**TASK REQUIREMENTS:**
Reproduce exactly, from the data that follows, the line with "It is important", the line with "energy surface of", and every line that lies between them.

**WORKING DATA:**

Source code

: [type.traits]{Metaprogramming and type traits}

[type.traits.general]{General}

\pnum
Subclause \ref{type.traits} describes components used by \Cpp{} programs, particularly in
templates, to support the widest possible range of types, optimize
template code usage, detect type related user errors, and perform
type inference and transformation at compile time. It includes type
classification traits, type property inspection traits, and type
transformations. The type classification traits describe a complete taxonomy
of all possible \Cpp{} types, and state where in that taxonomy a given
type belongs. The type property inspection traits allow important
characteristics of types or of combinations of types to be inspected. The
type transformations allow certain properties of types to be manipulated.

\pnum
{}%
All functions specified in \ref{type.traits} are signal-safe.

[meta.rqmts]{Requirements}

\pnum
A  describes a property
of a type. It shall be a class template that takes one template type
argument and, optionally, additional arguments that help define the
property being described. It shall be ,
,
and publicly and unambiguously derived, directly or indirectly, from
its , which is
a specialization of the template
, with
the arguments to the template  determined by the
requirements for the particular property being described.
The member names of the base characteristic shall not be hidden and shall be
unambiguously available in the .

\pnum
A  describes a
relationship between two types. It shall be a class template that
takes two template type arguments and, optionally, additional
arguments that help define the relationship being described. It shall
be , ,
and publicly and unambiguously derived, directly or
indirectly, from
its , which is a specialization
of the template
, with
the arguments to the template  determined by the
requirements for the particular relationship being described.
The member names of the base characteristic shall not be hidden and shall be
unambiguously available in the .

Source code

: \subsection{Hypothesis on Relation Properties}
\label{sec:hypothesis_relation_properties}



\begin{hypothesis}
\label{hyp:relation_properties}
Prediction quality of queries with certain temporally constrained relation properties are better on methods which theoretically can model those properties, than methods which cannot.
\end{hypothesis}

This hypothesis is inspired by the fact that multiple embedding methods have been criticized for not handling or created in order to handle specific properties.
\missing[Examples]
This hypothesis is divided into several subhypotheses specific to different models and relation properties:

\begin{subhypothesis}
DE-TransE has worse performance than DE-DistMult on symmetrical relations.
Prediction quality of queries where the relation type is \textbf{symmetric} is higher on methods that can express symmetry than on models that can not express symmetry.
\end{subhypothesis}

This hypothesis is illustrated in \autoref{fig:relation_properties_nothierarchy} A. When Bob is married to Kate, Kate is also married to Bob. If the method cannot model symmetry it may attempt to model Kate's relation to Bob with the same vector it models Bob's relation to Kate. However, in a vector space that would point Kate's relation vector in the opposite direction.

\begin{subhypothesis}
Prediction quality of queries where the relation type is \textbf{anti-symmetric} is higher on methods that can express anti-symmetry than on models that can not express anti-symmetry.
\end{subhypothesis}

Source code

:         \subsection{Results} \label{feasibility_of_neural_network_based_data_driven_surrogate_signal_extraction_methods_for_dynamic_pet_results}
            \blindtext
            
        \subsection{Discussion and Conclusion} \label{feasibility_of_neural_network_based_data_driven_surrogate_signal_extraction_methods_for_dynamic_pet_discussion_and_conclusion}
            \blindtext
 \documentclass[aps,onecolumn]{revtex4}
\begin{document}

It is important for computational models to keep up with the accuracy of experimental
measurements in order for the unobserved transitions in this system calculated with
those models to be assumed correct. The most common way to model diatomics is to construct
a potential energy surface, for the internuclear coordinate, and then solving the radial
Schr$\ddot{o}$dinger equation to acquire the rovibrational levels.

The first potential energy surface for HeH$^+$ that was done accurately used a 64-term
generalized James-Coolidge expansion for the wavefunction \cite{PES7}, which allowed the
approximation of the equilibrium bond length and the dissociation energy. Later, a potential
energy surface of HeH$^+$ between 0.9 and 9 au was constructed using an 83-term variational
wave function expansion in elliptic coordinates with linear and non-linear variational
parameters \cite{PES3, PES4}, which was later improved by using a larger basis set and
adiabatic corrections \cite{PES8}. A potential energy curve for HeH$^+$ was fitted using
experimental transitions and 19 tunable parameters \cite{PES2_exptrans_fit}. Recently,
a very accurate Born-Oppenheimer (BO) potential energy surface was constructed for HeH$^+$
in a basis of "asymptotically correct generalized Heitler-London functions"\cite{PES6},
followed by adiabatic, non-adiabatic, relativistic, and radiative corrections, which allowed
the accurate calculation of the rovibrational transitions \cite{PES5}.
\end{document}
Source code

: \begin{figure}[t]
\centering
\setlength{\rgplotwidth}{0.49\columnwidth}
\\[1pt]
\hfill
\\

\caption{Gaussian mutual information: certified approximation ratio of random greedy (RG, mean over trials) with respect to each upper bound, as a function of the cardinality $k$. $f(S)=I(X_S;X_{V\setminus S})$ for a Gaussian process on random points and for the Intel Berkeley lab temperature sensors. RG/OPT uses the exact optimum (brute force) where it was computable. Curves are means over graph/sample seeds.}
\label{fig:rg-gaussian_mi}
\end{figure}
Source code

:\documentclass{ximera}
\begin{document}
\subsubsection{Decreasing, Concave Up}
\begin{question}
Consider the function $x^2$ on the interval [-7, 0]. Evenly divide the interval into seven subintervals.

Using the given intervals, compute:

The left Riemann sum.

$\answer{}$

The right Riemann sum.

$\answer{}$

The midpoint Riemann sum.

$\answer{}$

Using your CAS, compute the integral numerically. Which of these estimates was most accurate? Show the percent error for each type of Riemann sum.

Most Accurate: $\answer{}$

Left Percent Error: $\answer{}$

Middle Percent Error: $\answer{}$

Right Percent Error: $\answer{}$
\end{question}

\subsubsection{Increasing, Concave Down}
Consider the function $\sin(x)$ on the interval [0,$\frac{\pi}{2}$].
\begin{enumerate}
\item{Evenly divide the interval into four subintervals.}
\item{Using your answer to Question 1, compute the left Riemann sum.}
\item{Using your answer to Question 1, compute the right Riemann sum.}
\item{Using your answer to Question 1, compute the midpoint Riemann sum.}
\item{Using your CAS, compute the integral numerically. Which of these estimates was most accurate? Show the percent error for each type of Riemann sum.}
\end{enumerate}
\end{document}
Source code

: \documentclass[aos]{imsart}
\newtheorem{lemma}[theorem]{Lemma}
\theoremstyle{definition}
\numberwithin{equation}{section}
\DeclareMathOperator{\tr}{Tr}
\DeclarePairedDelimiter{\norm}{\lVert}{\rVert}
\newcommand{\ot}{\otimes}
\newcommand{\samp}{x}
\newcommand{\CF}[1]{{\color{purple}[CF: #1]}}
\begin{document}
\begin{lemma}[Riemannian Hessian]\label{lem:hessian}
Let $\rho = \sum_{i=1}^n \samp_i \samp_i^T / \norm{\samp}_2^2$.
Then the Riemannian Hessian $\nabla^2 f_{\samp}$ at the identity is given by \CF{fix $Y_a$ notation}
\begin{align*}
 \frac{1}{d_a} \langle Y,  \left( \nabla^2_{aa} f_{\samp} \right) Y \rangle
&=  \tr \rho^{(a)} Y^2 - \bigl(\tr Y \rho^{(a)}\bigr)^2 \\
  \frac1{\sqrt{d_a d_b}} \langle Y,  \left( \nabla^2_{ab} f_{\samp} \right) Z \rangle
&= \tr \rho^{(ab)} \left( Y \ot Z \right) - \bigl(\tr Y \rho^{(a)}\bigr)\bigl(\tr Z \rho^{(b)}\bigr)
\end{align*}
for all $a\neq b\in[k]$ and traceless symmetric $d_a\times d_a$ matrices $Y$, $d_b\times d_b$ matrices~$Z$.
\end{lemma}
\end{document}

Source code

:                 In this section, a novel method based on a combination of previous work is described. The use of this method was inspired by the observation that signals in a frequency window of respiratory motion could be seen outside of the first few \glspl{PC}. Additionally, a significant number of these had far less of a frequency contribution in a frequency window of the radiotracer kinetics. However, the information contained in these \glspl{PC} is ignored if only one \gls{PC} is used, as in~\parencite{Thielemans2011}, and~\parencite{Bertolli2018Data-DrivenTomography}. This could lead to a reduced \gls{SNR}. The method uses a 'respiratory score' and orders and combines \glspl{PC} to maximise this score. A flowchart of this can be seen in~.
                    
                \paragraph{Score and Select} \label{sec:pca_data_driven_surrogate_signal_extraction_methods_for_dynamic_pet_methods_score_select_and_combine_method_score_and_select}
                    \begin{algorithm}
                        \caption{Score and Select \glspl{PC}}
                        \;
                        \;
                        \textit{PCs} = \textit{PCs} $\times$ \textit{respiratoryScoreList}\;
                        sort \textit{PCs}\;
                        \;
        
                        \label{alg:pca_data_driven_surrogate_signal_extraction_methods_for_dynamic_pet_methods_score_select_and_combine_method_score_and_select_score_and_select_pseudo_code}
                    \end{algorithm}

**WRITTEN ANSWER:**
It is important for computational models to keep up with the accuracy of experimental
measurements in order for the unobserved transitions in this system calculated with
those models to be assumed correct. The most common way to model diatomics is to construct
a potential energy surface, for the internuclear coordinate, and then solving the radial
Schr$\ddot{o}$dinger equation to acquire the rovibrational levels.

The first potential energy surface for HeH$^+$ that was done accurately used a 64-term
generalized James-Coolidge expansion for the wavefunction \cite{PES7}, which allowed the
approximation of the equilibrium bond length and the dissociation energy. Later, a potential
energy surface of HeH$^+$ between 0.9 and 9 au was constructed using an 83-term variational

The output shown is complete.